Data records
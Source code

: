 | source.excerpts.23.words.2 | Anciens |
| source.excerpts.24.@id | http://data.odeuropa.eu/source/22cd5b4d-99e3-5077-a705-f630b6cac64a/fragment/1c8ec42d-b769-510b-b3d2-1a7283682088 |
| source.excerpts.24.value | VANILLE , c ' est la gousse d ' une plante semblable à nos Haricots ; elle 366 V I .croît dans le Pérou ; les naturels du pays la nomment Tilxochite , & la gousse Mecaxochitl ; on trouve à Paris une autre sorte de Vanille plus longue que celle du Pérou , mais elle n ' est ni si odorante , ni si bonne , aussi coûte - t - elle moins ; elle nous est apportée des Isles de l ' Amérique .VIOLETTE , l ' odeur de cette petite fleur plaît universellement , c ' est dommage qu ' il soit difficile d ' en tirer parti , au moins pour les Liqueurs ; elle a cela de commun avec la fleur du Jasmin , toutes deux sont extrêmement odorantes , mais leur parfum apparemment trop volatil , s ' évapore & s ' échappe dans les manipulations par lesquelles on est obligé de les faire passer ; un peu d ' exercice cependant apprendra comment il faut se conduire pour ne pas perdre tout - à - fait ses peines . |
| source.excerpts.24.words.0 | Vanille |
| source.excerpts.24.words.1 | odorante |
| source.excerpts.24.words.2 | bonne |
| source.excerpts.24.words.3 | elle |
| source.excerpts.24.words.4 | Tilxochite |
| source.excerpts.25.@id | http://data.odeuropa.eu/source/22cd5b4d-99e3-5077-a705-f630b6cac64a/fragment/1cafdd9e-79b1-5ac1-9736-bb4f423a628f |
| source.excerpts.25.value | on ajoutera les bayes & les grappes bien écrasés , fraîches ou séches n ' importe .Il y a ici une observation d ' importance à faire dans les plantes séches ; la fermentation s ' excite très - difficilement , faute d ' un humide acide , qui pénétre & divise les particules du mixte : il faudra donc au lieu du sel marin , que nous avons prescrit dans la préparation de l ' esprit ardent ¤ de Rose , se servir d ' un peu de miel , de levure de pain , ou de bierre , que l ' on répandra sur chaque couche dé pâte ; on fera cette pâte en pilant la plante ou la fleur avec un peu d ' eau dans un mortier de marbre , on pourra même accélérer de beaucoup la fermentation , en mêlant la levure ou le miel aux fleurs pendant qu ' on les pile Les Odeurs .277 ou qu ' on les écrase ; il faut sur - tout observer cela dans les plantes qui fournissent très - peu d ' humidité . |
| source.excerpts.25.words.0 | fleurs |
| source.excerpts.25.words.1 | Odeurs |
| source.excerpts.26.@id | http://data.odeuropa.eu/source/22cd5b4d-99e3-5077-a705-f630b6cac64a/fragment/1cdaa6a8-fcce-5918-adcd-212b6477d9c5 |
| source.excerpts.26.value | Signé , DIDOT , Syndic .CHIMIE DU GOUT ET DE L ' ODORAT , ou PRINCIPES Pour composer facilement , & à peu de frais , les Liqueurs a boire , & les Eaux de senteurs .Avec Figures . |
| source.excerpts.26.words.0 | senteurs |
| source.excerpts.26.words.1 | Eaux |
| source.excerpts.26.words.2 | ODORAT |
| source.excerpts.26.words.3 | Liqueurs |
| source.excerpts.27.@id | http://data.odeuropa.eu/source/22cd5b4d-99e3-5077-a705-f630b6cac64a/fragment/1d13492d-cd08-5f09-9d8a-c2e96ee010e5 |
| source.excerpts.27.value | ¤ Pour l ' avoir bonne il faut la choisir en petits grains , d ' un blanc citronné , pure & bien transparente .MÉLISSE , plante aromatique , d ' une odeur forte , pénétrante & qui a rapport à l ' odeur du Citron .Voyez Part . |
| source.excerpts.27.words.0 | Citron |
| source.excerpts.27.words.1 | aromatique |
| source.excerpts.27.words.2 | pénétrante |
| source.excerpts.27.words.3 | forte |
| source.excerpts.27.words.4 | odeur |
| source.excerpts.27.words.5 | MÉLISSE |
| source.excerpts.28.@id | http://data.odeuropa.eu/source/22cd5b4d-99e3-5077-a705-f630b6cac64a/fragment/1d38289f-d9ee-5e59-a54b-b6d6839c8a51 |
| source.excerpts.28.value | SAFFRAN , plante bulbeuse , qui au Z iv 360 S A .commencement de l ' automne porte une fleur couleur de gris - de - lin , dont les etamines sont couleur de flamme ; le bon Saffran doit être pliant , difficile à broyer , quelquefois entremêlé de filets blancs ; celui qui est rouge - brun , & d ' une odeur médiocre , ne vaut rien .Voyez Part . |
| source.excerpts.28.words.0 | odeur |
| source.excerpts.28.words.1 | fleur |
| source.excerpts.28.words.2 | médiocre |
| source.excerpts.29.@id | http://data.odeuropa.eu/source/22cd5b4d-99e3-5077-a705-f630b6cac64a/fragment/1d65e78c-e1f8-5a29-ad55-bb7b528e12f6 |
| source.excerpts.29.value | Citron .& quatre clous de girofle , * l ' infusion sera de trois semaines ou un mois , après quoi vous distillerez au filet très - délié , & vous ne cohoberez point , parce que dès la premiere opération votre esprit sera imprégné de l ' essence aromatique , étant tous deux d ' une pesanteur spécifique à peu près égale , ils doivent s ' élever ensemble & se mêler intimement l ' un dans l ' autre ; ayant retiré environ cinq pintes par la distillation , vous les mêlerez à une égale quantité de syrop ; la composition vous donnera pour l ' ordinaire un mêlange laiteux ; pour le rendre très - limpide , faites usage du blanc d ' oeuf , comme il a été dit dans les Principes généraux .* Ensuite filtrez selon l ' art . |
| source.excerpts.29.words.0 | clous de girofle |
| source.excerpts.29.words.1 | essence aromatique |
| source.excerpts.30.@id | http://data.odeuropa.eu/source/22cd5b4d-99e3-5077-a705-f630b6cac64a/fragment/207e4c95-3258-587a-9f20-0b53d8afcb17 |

Activity
Say how many lines in the records contain the string "senteurs", and say nothing else.

Completed exercise
2